Pumpkin and Pecan, the turkeys whose lives were spared at the annual Thanksgiving presidential pardon Wednesday, will fly first class on United Airlines to Los Angeles, where one of them will be grand marshal in Thursday's Disneyland Thanksgiving Day Parade. The pair are then scheduled to take up residence in a specially constructed turkey house in the amusement park's Frontierland.
"In recent weeks, I've talked a lot about sprinting to the finish," said President George W. Bush, surrounded by festive pumpkins and cornstalks in a Rose Garden ceremony. "Yet I've assured these turkeys they will not be trotting to their finish."
The turkey pardon is a White House tradition that dates to the Truman administration. This year's duo received their names after a vote on the White House Web site. Runners-up included Roost and Run and the Yam and Jam.
"This is an election season," Bush said. "So it is fitting that the names of these two birds were chosen through the democratic process."
Pumpkin and Pecan, the bird that the president joked was being held in an "undisclosed location" in case "the main act chickens out," hail from Ellsworth, Iowa. They were chosen from more than 4,500 candidates based on their strut, waddles and personality.

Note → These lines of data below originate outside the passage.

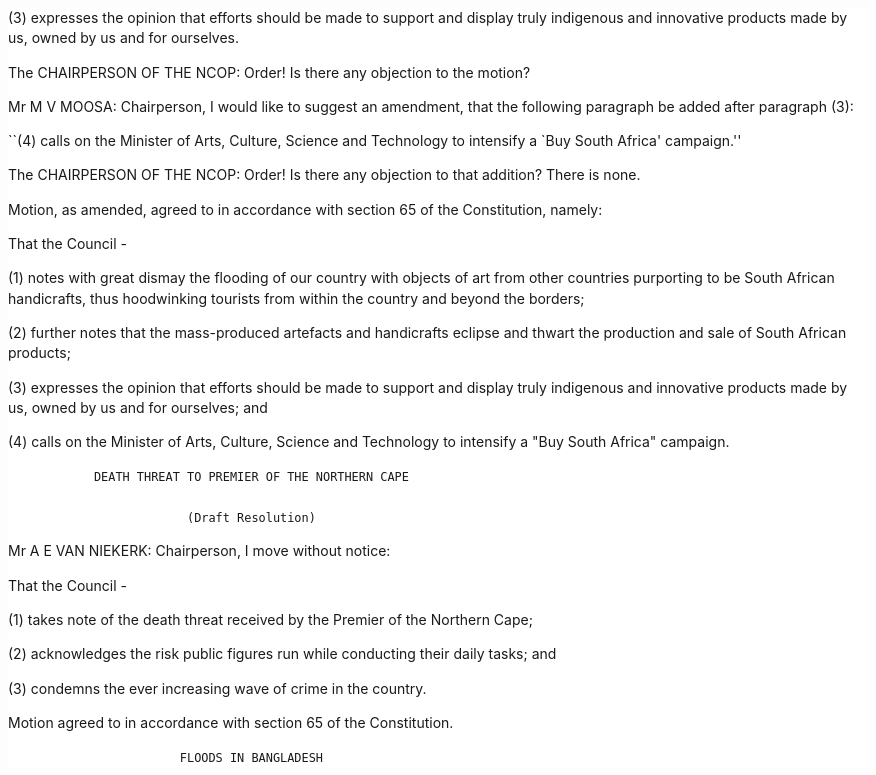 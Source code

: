
  (3) expresses the opinion that efforts should be made to support and
       display truly indigenous and innovative products made by us, owned by
       us and for ourselves.

The CHAIRPERSON OF THE NCOP: Order! Is there any objection to the motion?

Mr M V MOOSA: Chairperson, I would like to suggest an amendment, that the
following paragraph be added after paragraph (3):


  ``(4)    calls on the Minister of Arts, Culture, Science and Technology
           to intensify a `Buy South Africa' campaign.''

The CHAIRPERSON OF THE NCOP: Order! Is there any objection to that
addition? There is none.

Motion, as amended, agreed to in accordance with section 65 of the
Constitution, namely:


  That the Council -


  (1) notes with great dismay the flooding of our country with objects of
       art from other countries purporting to be South African handicrafts,
       thus hoodwinking tourists from within the country and beyond the
       borders;


  (2) further notes that the mass-produced artefacts and handicrafts
       eclipse and thwart the production and sale of South African products;


  (3) expresses the opinion that efforts should be made to support and
       display truly indigenous and innovative products made by us, owned by
       us and for ourselves; and


  (4) calls on the Minister of Arts, Culture, Science and Technology to
       intensify a "Buy South Africa" campaign.

                DEATH THREAT TO PREMIER OF THE NORTHERN CAPE

                             (Draft Resolution)

Mr A E VAN NIEKERK: Chairperson, I move without notice:


  That the Council -


  (1) takes note of the death threat received by the Premier of the
       Northern Cape;


  (2) acknowledges the risk public figures run while conducting their daily
       tasks; and


  (3) condemns the ever increasing wave of crime in the country.

Motion agreed to in accordance with section 65 of the Constitution.

                            FLOODS IN BANGLADESH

In years past, the pardoned turkeys were sent to Frying Pan Park, an animal sanctuary in Virginia, after the White House ceremony. Since Disneyland requested the birds for its 50th anniversary in 2005, however, they have been sent to California.
Hoisted onto a yellow-clothed table in the Rose Garden, the 45-pound Pumpkin obediently endured being petted by the president and a gaggle of school children.
After giving thanks to the troops, the American people and his family, including his mother, former first lady Barbara Bush, who is doing well at a Houston hospital following surgery for a perforated ulcer, the president left the ceremony. He is expected to spend the Thanksgiving weekend at Camp David, the presidential retreat in Maryland.
The menu will include cranberry sauce, buttered mashed potatoes and free-range roast turkey.
"He wasn't pardoning all turkeys, just those two," White House spokesman Carlton Carroll said.